» **Your instructions**:
The line containing "[Sketcher requirement for" opens the span to copy, and the last line of the records below closes it. Write out that span exactly.

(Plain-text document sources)
§ §

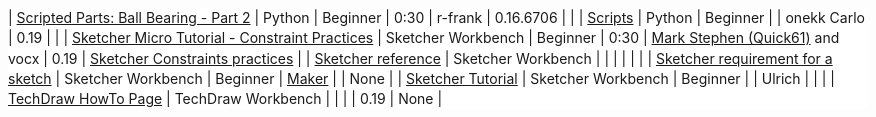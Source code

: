 | [Scripted Parts: Ball Bearing - Part 2](https://wiki.freecad.org/Scripted_Parts:_Ball_Bearing_-_Part_2)                                  | Python                  | Beginner              | 0:30                                                                           | r-frank                                                                  | 0.16.6706                                                                                                                                                        |                                                                                                                                                                                                                                                                                                                 |
| [Scripts](https://wiki.freecad.org/Scripts)                                                                                              | Python                  | Beginner              |                                                                                | onekk Carlo                                                              | 0.19                                                                                                                                                             |                                                                                                                                                                                                                                                                                                                 |
| [Sketcher Micro Tutorial - Constraint Practices](https://wiki.freecad.org/Sketcher_Micro_Tutorial_-_Constraint_Practices)                | Sketcher Workbench      | Beginner              | 0:30                                                                           | [Mark Stephen (Quick61)](https://wiki.freecad.org/User:Quick61) and vocx | 0.19                                                                                                                                                             | [Sketcher Constraints practices](https://forum.freecadweb.org/viewtopic.php?f=36&p=371659#p371659)                                                                                                                                                                                                              |
| [Sketcher reference](https://wiki.freecad.org/Sketcher_reference)                                                                        | Sketcher Workbench      |                       |                                                                                |                                                                          |                                                                                                                                                                  |                                                                                                                                                                                                                                                                                                                 |
| [Sketcher requirement for a sketch](https://wiki.freecad.org/Sketcher_requirement_for_a_sketch)                                          | Sketcher Workbench      | Beginner              | [Maker](https://wiki.freecad.org/User:Maker)                                   |                                                                          | None                                                                                                                                                             |
| [Sketcher Tutorial](https://wiki.freecad.org/Sketcher_Tutorial)                                                                          | Sketcher Workbench      | Beginner              |                                                                                | Ulrich                                                                   |                                                                                                                                                                  |                                                                                                                                                                                                                                                                                                                 |
| [TechDraw HowTo Page](https://wiki.freecad.org/TechDraw_HowTo_Page)                                                                      | TechDraw Workbench      |                       |                                                                                |                                                                          | 0.19                                                                                                                                                             | None                                                                                                                                                                                                                                                                                                            |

§ §

» **Answer for this exercise**:
| [Sketcher requirement for a sketch](https://wiki.freecad.org/Sketcher_requirement_for_a_sketch)                                          | Sketcher Workbench      | Beginner              | [Maker](https://wiki.freecad.org/User:Maker)                                   |                                                                          | None                                                                                                                                                             |
| [Sketcher Tutorial](https://wiki.freecad.org/Sketcher_Tutorial)                                                                          | Sketcher Workbench      | Beginner              |                                                                                | Ulrich                                                                   |                                                                                                                                                                  |                                                                                                                                                                                                                                                                                                                 |
| [TechDraw HowTo Page](https://wiki.freecad.org/TechDraw_HowTo_Page)                                                                      | TechDraw Workbench      |                       |                                                                                |                                                                          | 0.19                                                                                                                                                             | None                                                                                                                                                                                                                                                                                                            |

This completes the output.